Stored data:

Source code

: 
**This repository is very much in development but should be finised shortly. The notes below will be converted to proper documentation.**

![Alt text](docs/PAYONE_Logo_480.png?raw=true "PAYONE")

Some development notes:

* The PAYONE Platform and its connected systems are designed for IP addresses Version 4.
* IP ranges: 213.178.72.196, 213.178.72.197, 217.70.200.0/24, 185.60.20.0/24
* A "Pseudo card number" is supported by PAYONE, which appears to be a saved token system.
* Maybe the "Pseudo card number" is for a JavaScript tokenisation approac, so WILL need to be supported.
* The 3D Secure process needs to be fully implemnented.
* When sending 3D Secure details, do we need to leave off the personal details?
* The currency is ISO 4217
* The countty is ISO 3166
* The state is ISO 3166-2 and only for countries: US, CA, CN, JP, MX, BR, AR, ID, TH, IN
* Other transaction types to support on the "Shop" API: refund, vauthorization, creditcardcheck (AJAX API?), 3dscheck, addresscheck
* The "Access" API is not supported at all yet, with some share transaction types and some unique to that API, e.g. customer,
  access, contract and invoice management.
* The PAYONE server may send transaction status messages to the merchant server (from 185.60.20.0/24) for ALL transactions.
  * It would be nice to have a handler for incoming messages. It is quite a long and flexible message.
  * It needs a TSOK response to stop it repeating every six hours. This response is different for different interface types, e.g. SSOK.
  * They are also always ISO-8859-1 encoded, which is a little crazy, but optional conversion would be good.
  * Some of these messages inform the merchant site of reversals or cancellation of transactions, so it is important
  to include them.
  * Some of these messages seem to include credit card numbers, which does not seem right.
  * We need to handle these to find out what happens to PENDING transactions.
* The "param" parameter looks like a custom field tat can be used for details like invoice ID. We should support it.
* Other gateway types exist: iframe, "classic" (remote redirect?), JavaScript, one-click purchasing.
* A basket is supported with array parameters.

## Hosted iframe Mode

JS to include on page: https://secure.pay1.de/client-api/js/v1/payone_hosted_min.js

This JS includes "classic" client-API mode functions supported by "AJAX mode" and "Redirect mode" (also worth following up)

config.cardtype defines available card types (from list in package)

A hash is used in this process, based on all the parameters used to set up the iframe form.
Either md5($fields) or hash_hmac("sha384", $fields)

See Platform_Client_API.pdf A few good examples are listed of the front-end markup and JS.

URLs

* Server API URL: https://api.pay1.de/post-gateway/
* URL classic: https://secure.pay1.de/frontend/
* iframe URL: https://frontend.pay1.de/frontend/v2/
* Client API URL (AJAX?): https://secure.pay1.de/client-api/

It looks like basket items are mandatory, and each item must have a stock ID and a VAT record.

WORK ITEM
Give back all of the data above without any alteration.

REPLY
Source code

: 
**This repository is very much in development but should be finised shortly. The notes below will be converted to proper documentation.**

![Alt text](docs/PAYONE_Logo_480.png?raw=true "PAYONE")

Some development notes:

* The PAYONE Platform and its connected systems are designed for IP addresses Version 4.
* IP ranges: 213.178.72.196, 213.178.72.197, 217.70.200.0/24, 185.60.20.0/24
* A "Pseudo card number" is supported by PAYONE, which appears to be a saved token system.
* Maybe the "Pseudo card number" is for a JavaScript tokenisation approac, so WILL need to be supported.
* The 3D Secure process needs to be fully implemnented.
* When sending 3D Secure details, do we need to leave off the personal details?
* The currency is ISO 4217
* The countty is ISO 3166
* The state is ISO 3166-2 and only for countries: US, CA, CN, JP, MX, BR, AR, ID, TH, IN
* Other transaction types to support on the "Shop" API: refund, vauthorization, creditcardcheck (AJAX API?), 3dscheck, addresscheck
* The "Access" API is not supported at all yet, with some share transaction types and some unique to that API, e.g. customer,
  access, contract and invoice management.
* The PAYONE server may send transaction status messages to the merchant server (from 185.60.20.0/24) for ALL transactions.
  * It would be nice to have a handler for incoming messages. It is quite a long and flexible message.
  * It needs a TSOK response to stop it repeating every six hours. This response is different for different interface types, e.g. SSOK.
  * They are also always ISO-8859-1 encoded, which is a little crazy, but optional conversion would be good.
  * Some of these messages inform the merchant site of reversals or cancellation of transactions, so it is important
  to include them.
  * Some of these messages seem to include credit card numbers, which does not seem right.
  * We need to handle these to find out what happens to PENDING transactions.
* The "param" parameter looks like a custom field tat can be used for details like invoice ID. We should support it.
* Other gateway types exist: iframe, "classic" (remote redirect?), JavaScript, one-click purchasing.
* A basket is supported with array parameters.

## Hosted iframe Mode

JS to include on page: https://secure.pay1.de/client-api/js/v1/payone_hosted_min.js

This JS includes "classic" client-API mode functions supported by "AJAX mode" and "Redirect mode" (also worth following up)

config.cardtype defines available card types (from list in package)

A hash is used in this process, based on all the parameters used to set up the iframe form.
Either md5($fields) or hash_hmac("sha384", $fields)

See Platform_Client_API.pdf A few good examples are listed of the front-end markup and JS.

URLs

* Server API URL: https://api.pay1.de/post-gateway/
* URL classic: https://secure.pay1.de/frontend/
* iframe URL: https://frontend.pay1.de/frontend/v2/
* Client API URL (AJAX?): https://secure.pay1.de/client-api/

It looks like basket items are mandatory, and each item must have a stock ID and a VAT record.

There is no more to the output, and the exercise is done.